- **What this task involves**
Should the word "Performance" occur in a line of the records, copy that line.

Saved entries
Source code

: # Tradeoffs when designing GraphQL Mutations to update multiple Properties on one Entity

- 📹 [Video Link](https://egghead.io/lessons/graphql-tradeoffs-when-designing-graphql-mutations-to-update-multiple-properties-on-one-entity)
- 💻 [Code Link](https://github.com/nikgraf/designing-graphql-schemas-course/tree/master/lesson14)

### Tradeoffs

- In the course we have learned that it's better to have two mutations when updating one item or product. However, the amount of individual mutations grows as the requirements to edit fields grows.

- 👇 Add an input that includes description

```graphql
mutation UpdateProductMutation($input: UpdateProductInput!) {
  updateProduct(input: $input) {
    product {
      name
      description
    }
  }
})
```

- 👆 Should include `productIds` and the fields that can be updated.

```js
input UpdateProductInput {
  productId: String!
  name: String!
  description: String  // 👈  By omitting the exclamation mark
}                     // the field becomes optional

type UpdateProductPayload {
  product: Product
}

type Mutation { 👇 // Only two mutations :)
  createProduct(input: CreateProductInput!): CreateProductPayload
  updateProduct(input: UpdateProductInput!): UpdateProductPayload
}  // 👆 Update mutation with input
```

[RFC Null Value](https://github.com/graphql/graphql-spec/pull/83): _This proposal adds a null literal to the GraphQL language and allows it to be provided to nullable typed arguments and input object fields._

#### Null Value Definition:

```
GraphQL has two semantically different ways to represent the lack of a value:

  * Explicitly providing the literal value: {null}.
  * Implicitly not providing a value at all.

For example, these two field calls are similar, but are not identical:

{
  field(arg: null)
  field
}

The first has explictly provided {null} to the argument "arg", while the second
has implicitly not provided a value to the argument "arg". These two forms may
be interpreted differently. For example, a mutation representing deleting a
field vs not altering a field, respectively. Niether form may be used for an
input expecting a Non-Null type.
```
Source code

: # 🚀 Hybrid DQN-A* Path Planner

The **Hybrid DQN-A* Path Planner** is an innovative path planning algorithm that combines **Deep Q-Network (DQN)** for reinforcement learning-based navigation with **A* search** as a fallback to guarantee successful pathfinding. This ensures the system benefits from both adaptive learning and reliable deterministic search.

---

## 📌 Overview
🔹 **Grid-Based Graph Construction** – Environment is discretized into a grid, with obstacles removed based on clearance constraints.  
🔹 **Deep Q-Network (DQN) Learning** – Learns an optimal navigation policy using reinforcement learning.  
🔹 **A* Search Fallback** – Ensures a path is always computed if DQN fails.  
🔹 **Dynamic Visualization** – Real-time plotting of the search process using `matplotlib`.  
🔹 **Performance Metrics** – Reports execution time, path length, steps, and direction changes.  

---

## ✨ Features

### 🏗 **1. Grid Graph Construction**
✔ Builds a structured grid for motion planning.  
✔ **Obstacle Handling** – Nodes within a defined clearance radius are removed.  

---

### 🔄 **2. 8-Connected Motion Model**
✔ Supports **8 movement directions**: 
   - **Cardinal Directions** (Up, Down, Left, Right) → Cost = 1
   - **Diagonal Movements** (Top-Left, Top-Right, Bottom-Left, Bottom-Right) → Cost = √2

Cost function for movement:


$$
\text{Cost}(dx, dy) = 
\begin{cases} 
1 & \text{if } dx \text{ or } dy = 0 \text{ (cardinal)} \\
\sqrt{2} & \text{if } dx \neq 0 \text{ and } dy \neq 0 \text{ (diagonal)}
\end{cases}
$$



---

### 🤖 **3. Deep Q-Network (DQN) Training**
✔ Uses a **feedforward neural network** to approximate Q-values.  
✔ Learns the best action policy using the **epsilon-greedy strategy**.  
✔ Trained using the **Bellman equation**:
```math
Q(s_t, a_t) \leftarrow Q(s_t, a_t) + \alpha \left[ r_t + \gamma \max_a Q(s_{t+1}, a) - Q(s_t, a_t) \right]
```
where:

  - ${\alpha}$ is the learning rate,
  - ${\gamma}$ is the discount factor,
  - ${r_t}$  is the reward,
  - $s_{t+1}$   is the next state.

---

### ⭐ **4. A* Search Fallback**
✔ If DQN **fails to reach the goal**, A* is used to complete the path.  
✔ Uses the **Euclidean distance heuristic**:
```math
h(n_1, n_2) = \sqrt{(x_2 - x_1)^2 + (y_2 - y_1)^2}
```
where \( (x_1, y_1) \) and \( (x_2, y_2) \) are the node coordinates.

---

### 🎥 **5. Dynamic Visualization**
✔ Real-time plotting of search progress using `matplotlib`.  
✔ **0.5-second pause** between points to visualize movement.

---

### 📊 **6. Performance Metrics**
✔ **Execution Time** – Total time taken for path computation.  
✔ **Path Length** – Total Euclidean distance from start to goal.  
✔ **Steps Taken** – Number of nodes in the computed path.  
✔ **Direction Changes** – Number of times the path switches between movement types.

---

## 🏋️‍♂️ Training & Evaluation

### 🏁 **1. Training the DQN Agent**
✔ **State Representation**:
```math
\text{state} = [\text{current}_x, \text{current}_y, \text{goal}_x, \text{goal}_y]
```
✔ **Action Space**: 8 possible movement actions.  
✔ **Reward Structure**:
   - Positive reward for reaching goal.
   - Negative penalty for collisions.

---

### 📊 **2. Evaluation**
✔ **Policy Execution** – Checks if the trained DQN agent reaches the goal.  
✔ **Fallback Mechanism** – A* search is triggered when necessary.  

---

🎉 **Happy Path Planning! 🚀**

- **Exercise output**
🔹 **Performance Metrics** – Reports execution time, path length, steps, and direction changes.  
### 📊 **6. Performance Metrics**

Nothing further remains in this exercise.